If accepted into the union, participants become first-year apprentices. They’ll be placed on a list. Then, it’s up to contractors to hire them.
“There’s a list of 100. Somebody’s first, somebody’s l00. Right," says Ken Warner, president of the labor management group UNICON.
“That guy, he may not work until next year. But the guys who are higher on the list because of their skills and experience and the things that they’ve done, they’re going to get to work.”
Warner says there’s a good chance many of the graduates will get called to work on a job. According to the U.S. Census Bureau, there are 461 semi-skilled minorities working in Rochester. That’s compared with 1,800 Caucasian workers. Warner says there’s a reason for that.
“People don’t want to hire a black guy. People don’t want hire a Latino. It’s just the reality of it,” Warner says. “Now they’ll tell you that they will… but the reality is that when it comes right down to it, there is still prejudice in this country that people don’t want to face.
Warner says increasing the number of minorities working in the construction trades isn’t going to happen overnight. But the pre-apprenticeship program is a start. He says one good thing about the school’s modernization project is contractors have to hire minorities or lose the job.
"Part of the worst thing that could happen in my mind,” says Brian Roulin, who sits on the board overseeing the school district’s renovation project. “Would be to have graduates coming out of this program, who sacrificed to do this, and then found out they did it for nothing, not."
Roulin says he’s concerned there may be more graduates than work on school buildings.
"We're going to within the next 3 or 4 months, all 6 projects will be underway. We cannot accommodate 200 some people into our program.”

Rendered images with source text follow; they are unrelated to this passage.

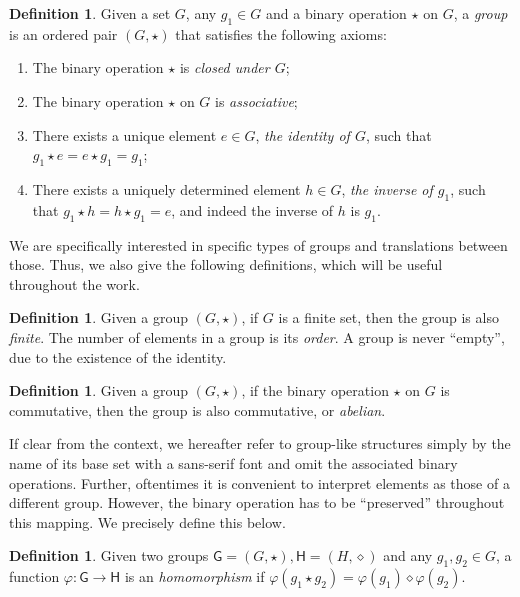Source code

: \documentclass[draft, 12pt, a4paper, oneside]{memoir}
\theoremstyle{definition}
\newtheorem{definition}[theorem]{Definition}
\begin{document}
\begin{definition}
  Given a set $G$, any $g_{1} \in G$ and a binary operation $\star$ on $G$, a \emph{group} is an ordered pair $(G, \star)$ that satisfies the following axioms:
  
  \begin{enumerate}
    \item The binary operation $\star$ is \emph{closed under $G$};
    \item The binary operation $\star$ on $G$ is \emph{associative};
    \item There exists a unique element $e \in G$, \emph{the identity of $G$}, such that $g_{1} \star e = e \star g_{1} = g_{1}$;
    \item There exists a uniquely determined element $h \in G$, \emph{the inverse of $g_{1}$}, such that $g_{1} \star h = h \star g_{1} = e$, and indeed the inverse of $h$ is $g_{1}$.
  \end{enumerate}
\end{definition}

We are specifically interested in specific types of groups and translations between those. Thus, we also give the following definitions, which will be useful throughout the work.

\begin{definition}
  Given a group $(G, \star)$, if $G$ is a finite set, then the group is also \emph{finite}. The number of elements in a group is its \emph{order}. A group is never ``empty'', due to the existence of the identity.
\end{definition}

\begin{definition}
  Given a group $(G, \star)$, if the binary operation $\star$ on $G$ is commutative, then the group is also commutative, or \emph{abelian}.
\end{definition}

If clear from the context, we hereafter refer to group-like structures simply by the name of its base set with a sans-serif font and omit the associated binary operations. Further, oftentimes it is convenient to interpret elements as those of a different group. However, the binary operation has to be ``preserved'' throughout this mapping. We precisely define this below.

\begin{definition}\label{def:ghom}
  Given two groups $\mathsf{G} = (G, \star), \mathsf{H} = (H, \diamond)$ and any $g_{1}, g_{2} \in G$, a function $\varphi : \mathsf{G} \to \mathsf{H}$ is an \emph{homomorphism} if $\varphi(g_{1} \star g_{2}) = \varphi(g_{1}) \diamond \varphi(g_{2})$.
\end{definition}
\end{document}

Roulin says he’s trying to get the University of Rochester or the Greater Rochester Genesee Regional Transportation Authority to hire some of the graduates to work on their projects. Meanwhile, Davis says she’s not worried.
"I don't let that discourage me at all,” Davis says. “Any skill that I obtain and lean here I could always go out and utilize my skills, anything that I get from this program."
Now it’s the waiting game.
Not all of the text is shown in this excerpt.